[Editorial Analysis] Silly point

Mains Paper 2: Polity
Prelims level: Sedition law
Mains level: Constitutional features


• People who allegedly celebrated the victory of Pakistan against India in a T20 cricket World Cup match on October 24 are facing the brunt of the state.

For example:

• In Rajasthan: a young schoolteacher has been terminated by a private school and the police have charged her under IPC Section 153B for ‘imputations, assertions prejudicial to national integration’.

• In Jammu and Kashmir: the police have registered two cases against unknown persons under the Unlawful Activities (Prevention) Act (UAPA) and other sections.

• In Uttar Pradesh: three students from JAMMU AND KASHMIR have been charged under IPC Sections 153A (promoting enmity between groups), 505 (creating or publishing content to promote enmity) and, later, Section 124A, sedition.

Critiques on the application of Sedition act:

• People of Indian origin live around the world, with split loyalties.

• There are U.S. citizens who chant victory for India at gatherings in their home countries addressed by the Indian Prime Minister, and there are British and Australian citizens who boo their own country in favour of India during sporting events.

• Sports teams around the world have members of foreign origin.

About Sedition:

• Section 124A criminalizes seditious acts, speech or writings: Any statement that caused “disaffection”, namely exciting in others certain bad feelings towards government, even though there was no element of incitement to violence or rebellion.

Views from various Judgements:

• 1962: Kedar nath vs State of Bihar: Supeme court held that application of Section 124A to acts involving intention or tendency to create disorder, or disturbance of law and order, or incitement to violence. Therefore, incitement to violence is the essential ingredient of the offence of sedition.

• 1995: Balwant Singh V/s State of Punjab: If the Slogans against the nation did not evoke any response from any other person (of Sikh community) or reaction from the people of other communities, raising such casual slogans a couple of times without any other act whatsoever, did not justify prosecution for sedition and Section 124-A could not be invoked.

• 2003: Nazir Khan V/s State of Delhi: “It is fundamental right of every citizen to have his own political theories and ideas and to propagate them and work for their establishment so long as he does not seek to do so by force and violence or contravene any provision of law, and that the mere use of words ‘fight’ and ‘war’ in their pledge did not necessarily mean that the society planned to achieve its object by force and violence.”

• Shreya Singal vs UOI 2015: mere discussion and advocacy however unpopular it may be, is a genuine exercise of freedom of speech and expression until it reaches the level of incitement that Article 19 (2) can be invoked.
• Auradha Bhasin vs UOI case 2020: expounded Doctrine of Proportionality while invoking Sec 144 of CrPC.

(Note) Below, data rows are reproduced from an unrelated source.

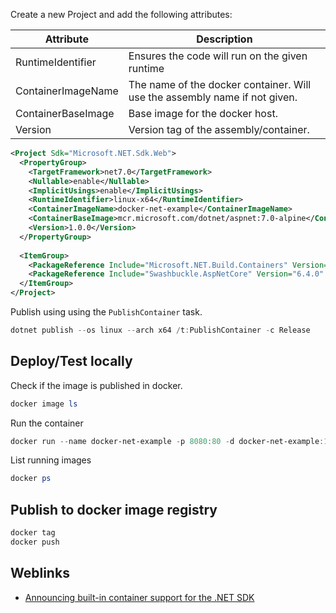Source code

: Create a new Project and add the following attributes:

| Attribute          | Description                                                                |
| ------------------ | -------------------------------------------------------------------------- |
| RuntimeIdentifier  | Ensures the code will run on the given runtime                             |
| ContainerImageName | The name of the docker container. Will use the assembly name if not given. |
| ContainerBaseImage | Base image for the docker host.                                            |
| Version            | Version tag of the assembly/container.                                     |

```xml
<Project Sdk="Microsoft.NET.Sdk.Web">
  <PropertyGroup>
    <TargetFramework>net7.0</TargetFramework>
    <Nullable>enable</Nullable>
    <ImplicitUsings>enable</ImplicitUsings>
    <RuntimeIdentifier>linux-x64</RuntimeIdentifier>
    <ContainerImageName>docker-net-example</ContainerImageName>
    <ContainerBaseImage>mcr.microsoft.com/dotnet/aspnet:7.0-alpine</ContainerBaseImage>
    <Version>1.0.0</Version>
  </PropertyGroup>
  
  <ItemGroup>
    <PackageReference Include="Microsoft.NET.Build.Containers" Version="0.2.7" />
    <PackageReference Include="Swashbuckle.AspNetCore" Version="6.4.0" />
  </ItemGroup>
</Project>
```

Publish using using the `PublishContainer` task.
```powershell
dotnet publish --os linux --arch x64 /t:PublishContainer -c Release
```

## Deploy/Test locally
Check if the image is published in docker.
```powershell
docker image ls
```
Run the container
```powershell
docker run --name docker-net-example -p 8080:80 -d docker-net-example:1.0.0
```
List running images
```powershell
docker ps
```

## Publish to docker image registry
```powershell
docker tag
docker push
```

## Weblinks
- [Announcing built-in container support for the .NET SDK](https://devblogs.microsoft.com/dotnet/announcing-builtin-container-support-for-the-dotnet-sdk/)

Argument Against such restrictions:

• Against democratic norms: In a democracy, people have the inalienable right to change the government they do not like. People will display disaffection towards a government which has failed them. The law of sedition which penalizes them for hating a government does not serve them.

• Constitutional violation: It violates Article 19(1)(a). Under article 19(2) Sedition as a reasonable restriction was not adopted by the constituent assembly, as it was mentioned in the draft. It clearly shows that the Constitution makers did not consider sedition as a reasonable restriction.

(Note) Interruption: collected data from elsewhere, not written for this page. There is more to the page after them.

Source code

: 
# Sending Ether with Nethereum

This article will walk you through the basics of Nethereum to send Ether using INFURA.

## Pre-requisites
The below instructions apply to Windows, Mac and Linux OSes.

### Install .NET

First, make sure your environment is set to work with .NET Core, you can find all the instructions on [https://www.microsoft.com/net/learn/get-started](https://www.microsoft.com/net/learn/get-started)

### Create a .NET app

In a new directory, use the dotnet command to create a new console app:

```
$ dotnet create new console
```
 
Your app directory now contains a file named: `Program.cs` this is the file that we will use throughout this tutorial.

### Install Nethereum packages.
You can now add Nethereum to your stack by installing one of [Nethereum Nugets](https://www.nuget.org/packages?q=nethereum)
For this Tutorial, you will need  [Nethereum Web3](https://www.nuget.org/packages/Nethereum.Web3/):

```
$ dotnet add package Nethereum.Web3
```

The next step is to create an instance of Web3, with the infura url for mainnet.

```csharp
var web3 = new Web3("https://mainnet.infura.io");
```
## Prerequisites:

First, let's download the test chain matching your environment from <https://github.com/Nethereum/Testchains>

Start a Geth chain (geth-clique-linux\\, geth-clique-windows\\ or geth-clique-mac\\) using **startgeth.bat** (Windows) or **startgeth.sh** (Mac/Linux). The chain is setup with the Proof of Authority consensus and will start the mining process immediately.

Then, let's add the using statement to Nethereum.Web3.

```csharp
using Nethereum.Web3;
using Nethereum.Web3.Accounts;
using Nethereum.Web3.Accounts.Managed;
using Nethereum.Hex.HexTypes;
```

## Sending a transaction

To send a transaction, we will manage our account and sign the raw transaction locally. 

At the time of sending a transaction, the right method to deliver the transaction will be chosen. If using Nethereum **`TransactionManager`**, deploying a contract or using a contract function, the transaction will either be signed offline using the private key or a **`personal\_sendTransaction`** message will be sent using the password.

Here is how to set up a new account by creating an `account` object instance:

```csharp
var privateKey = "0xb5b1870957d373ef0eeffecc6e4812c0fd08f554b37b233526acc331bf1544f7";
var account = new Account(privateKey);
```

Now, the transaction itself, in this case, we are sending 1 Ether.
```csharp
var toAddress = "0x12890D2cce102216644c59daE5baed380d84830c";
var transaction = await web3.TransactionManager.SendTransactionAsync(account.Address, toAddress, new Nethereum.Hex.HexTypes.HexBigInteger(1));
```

• Suppressing criticism: It can be misused to gag press or suppress the criticism of the government.

• Draconian nature of law: It is Non-bailable and non-cognizible.

• Moral question: Indians were against this act in colonial era as it was used to jail our freedom fighters. So, it should have been automatically stuck down after independence.

• Judgments don’t prevent misuse: the Supreme court has held that without incitement to violence or rebellion there is no sedition. However, this has not closed the door on misuse of this law.

• toxic hyper¬nationalism: it is very bad for any country.

• Freedom of expression: it curb people’s expression.

Way forward:

• Just celebrating the victory for Muslim team by the muslim or either by any community does not mean that they are not nationals or anti-national.

• We should not follow hyper-nationalism. India is a diverse country and it is known for it. instead of strict action we should make people more tolerant.


Prelims Questions:

Q.1) With reference to the Indian Navy’s Information Fusion Centre for Indian Ocean Region (IFC-IOR), consider the following statements:

1. It has been established at the Navy’s Information Management and Analysis Centre (IMAC) in Chennai.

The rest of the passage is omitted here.